As a health expert I see political participation as profound. Party politics, which is less transformational, is the big problem of the pandemic. We must not accept ideological or partisan outlooks marking distances in our capacity to tread a common path. Your example is concrete. Unfortunately neither national nor local leaders have been capable of treading a common path and that is something which might also happen in our community.
Is your surname Quirós or De Quirós?
My surname is actually González Bernaldo de Quirós. It’s complex, typical of Spanish immigrants, partly coming from my father and partly from my mother. I’ve simplified it because such a long and cumbersome surname has caused me many problems of identification and almost a split personality.
The opinion polls point to you as the best parliamentary candidate for Juntos por el Cambio in the City for the October midterms but it would be untimely with the battle against the pandemic. Would you accept being a candidate in 2023?
I don’t know what I would accept tomorrow at this stage of my life. Until a couple of years ago I had had 30 years of professional development at the Italian Hospital, a non-profit hospital.
At that stage of my life at the age of 57, turning the corner in such a definite manner, I had the feeling, the conviction, the inner sureness that then was the time to return to society what it had allowed me to construct, which is what I am doing now. I went to a public university because I had no other possibilities. Medicine rescued me, gave me the possibility to develop both professionally and economically. I never imagined that it would be such a profound, intense and difficult effort.
I don’t know how much energy I’m going to have in the future. From here to 2023 is what comes next. In all honesty I cannot answer you but what I do want to say to the people is that I’ve come to give. I’ll give it all I’ve got, without holding back anything.
Most politicians are lawyers, economists and engineers. What can doctors contribute to politics?
Doctors have different talents to contribute and being complementary is always necessary. What I would most like to contribute is that capacity of empathy along the lines of the doctor/patient relationship, understanding the outlook of other people.

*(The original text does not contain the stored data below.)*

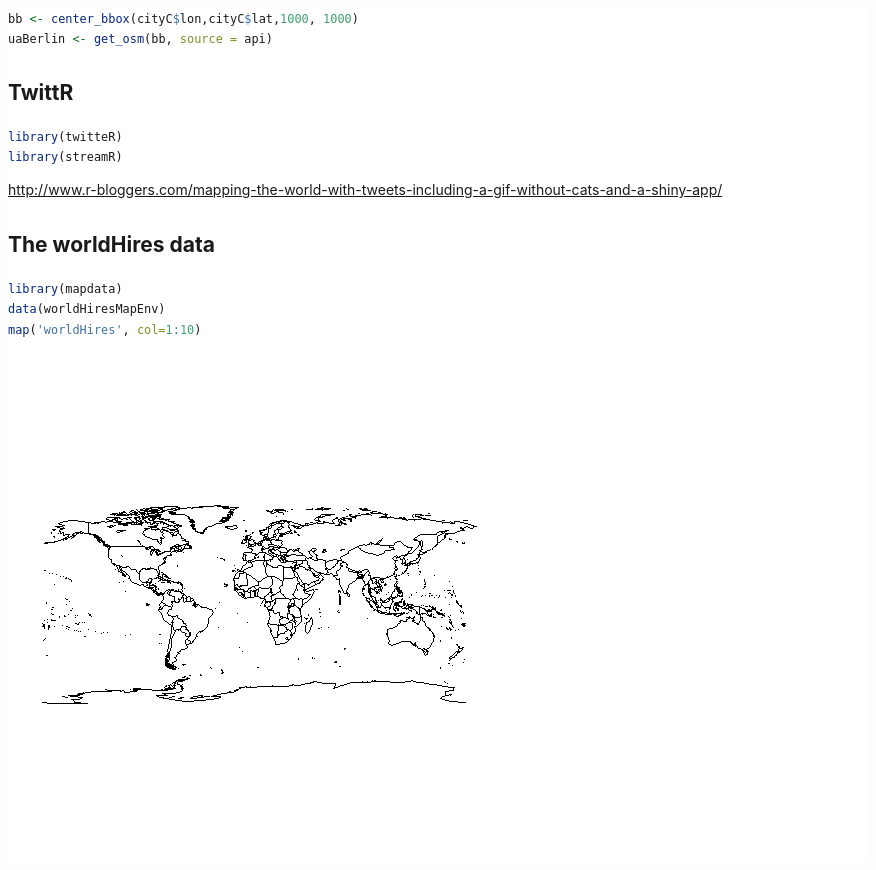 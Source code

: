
 ```r
bb <- center_bbox(cityC$lon,cityC$lat,1000, 1000)
uaBerlin <- get_osm(bb, source = api)
```

## TwittR


```r
library(twitteR)
library(streamR)
```


<http://www.r-bloggers.com/mapping-the-world-with-tweets-including-a-gif-without-cats-and-a-shiny-app/>

## The worldHires data


```r
library(mapdata)
data(worldHiresMapEnv)
map('worldHires', col=1:10)
```

![plot of chunk unnamed-chunk-16](figure/unnamed-chunk-16-1.png)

It is possible to return to politics with a capital “P.” In the modern world the paternalistic and authoritarian politics of governments deciding for the people are out of date. Society needs people who can understand, who can make and receive proposals, capable of constructing a path horizontally. Passing from paternalistic politics to consensus.
Have you ever asked yourself if this pandemic might not be a sign of something more?
I did not feel so much the obligation to dedicate myself to public life as an inner conviction. There’s a subtle difference. Life has infinite paths to discover and travel. I see no advantage in being better-known, it was one of the consequences of this path in life. I have to be up to what the citizenry needs and expects of me. If that transforms itself into a value, I’ll go discovering that along with other people.
I’m not going any place, I’m just travelling where I wanted to go. The process is more important than the destination and I’m in this process with enormous difficulty, pain and fatigue but with the inner conviction that this is the path I had to take.